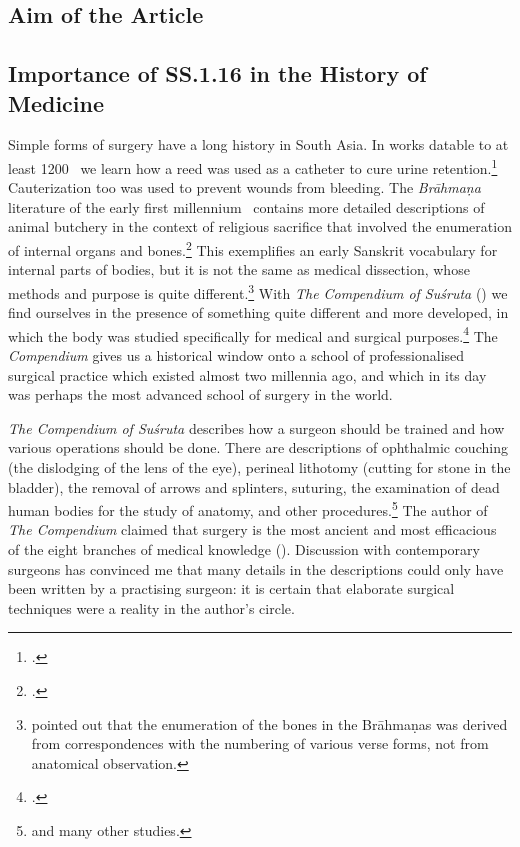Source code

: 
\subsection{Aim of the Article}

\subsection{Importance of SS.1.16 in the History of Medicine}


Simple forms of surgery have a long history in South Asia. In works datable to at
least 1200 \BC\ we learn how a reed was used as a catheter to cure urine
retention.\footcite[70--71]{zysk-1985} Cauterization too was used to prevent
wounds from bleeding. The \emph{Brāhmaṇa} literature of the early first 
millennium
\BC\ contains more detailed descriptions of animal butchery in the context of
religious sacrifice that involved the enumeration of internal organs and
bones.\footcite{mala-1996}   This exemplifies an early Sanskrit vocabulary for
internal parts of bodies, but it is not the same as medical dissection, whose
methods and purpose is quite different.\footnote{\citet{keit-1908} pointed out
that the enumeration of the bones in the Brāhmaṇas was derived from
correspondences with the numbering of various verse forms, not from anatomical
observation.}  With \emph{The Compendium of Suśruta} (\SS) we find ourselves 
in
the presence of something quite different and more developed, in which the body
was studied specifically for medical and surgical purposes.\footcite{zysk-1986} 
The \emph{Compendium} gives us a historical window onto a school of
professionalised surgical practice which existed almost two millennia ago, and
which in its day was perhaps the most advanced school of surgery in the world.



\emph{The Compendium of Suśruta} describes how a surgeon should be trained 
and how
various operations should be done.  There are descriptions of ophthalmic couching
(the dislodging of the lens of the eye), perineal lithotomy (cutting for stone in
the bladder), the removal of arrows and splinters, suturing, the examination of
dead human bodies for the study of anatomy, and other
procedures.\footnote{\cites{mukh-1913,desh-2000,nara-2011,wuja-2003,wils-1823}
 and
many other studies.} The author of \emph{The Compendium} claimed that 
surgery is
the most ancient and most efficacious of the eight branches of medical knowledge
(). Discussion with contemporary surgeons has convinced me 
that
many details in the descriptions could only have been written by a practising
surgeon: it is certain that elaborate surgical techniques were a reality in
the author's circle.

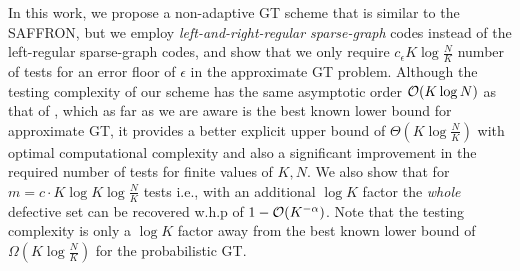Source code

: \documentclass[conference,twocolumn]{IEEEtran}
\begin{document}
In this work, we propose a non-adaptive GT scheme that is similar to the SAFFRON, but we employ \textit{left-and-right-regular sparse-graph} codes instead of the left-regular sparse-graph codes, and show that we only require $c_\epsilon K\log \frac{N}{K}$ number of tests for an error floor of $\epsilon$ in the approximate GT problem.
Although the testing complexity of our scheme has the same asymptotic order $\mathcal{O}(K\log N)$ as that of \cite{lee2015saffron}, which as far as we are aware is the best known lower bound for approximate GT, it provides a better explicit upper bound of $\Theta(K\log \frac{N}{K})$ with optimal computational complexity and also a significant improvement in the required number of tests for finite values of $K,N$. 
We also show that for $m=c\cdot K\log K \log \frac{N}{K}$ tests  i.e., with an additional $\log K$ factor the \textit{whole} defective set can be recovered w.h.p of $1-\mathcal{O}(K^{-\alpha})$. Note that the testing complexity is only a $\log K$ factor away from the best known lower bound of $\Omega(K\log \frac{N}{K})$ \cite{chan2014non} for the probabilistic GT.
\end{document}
○ ○ ○ ○
### PROBLEM STATEMENT
Please write out all the data again word for word, but not the pictures.

### SOLUTION TO THIS EXERCISE
Source code

: 
\subsection{Aim of the Article}

\subsection{Importance of SS.1.16 in the History of Medicine}


Simple forms of surgery have a long history in South Asia. In works datable to at
least 1200 \BC\ we learn how a reed was used as a catheter to cure urine
retention.\footcite[70--71]{zysk-1985} Cauterization too was used to prevent
wounds from bleeding. The \emph{Brāhmaṇa} literature of the early first 
millennium
\BC\ contains more detailed descriptions of animal butchery in the context of
religious sacrifice that involved the enumeration of internal organs and
bones.\footcite{mala-1996}   This exemplifies an early Sanskrit vocabulary for
internal parts of bodies, but it is not the same as medical dissection, whose
methods and purpose is quite different.\footnote{\citet{keit-1908} pointed out
that the enumeration of the bones in the Brāhmaṇas was derived from
correspondences with the numbering of various verse forms, not from anatomical
observation.}  With \emph{The Compendium of Suśruta} (\SS) we find ourselves 
in
the presence of something quite different and more developed, in which the body
was studied specifically for medical and surgical purposes.\footcite{zysk-1986} 
The \emph{Compendium} gives us a historical window onto a school of
professionalised surgical practice which existed almost two millennia ago, and
which in its day was perhaps the most advanced school of surgery in the world.



\emph{The Compendium of Suśruta} describes how a surgeon should be trained 
and how
various operations should be done.  There are descriptions of ophthalmic couching
(the dislodging of the lens of the eye), perineal lithotomy (cutting for stone in
the bladder), the removal of arrows and splinters, suturing, the examination of
dead human bodies for the study of anatomy, and other
procedures.\footnote{\cites{mukh-1913,desh-2000,nara-2011,wuja-2003,wils-1823}
 and
many other studies.} The author of \emph{The Compendium} claimed that 
surgery is
the most ancient and most efficacious of the eight branches of medical knowledge
(). Discussion with contemporary surgeons has convinced me 
that
many details in the descriptions could only have been written by a practising
surgeon: it is certain that elaborate surgical techniques were a reality in
the author's circle.

Source code

: \documentclass[conference,twocolumn]{IEEEtran}
\begin{document}
In this work, we propose a non-adaptive GT scheme that is similar to the SAFFRON, but we employ \textit{left-and-right-regular sparse-graph} codes instead of the left-regular sparse-graph codes, and show that we only require $c_\epsilon K\log \frac{N}{K}$ number of tests for an error floor of $\epsilon$ in the approximate GT problem.
Although the testing complexity of our scheme has the same asymptotic order $\mathcal{O}(K\log N)$ as that of \cite{lee2015saffron}, which as far as we are aware is the best known lower bound for approximate GT, it provides a better explicit upper bound of $\Theta(K\log \frac{N}{K})$ with optimal computational complexity and also a significant improvement in the required number of tests for finite values of $K,N$. 
We also show that for $m=c\cdot K\log K \log \frac{N}{K}$ tests  i.e., with an additional $\log K$ factor the \textit{whole} defective set can be recovered w.h.p of $1-\mathcal{O}(K^{-\alpha})$. Note that the testing complexity is only a $\log K$ factor away from the best known lower bound of $\Omega(K\log \frac{N}{K})$ \cite{chan2014non} for the probabilistic GT.
\end{document}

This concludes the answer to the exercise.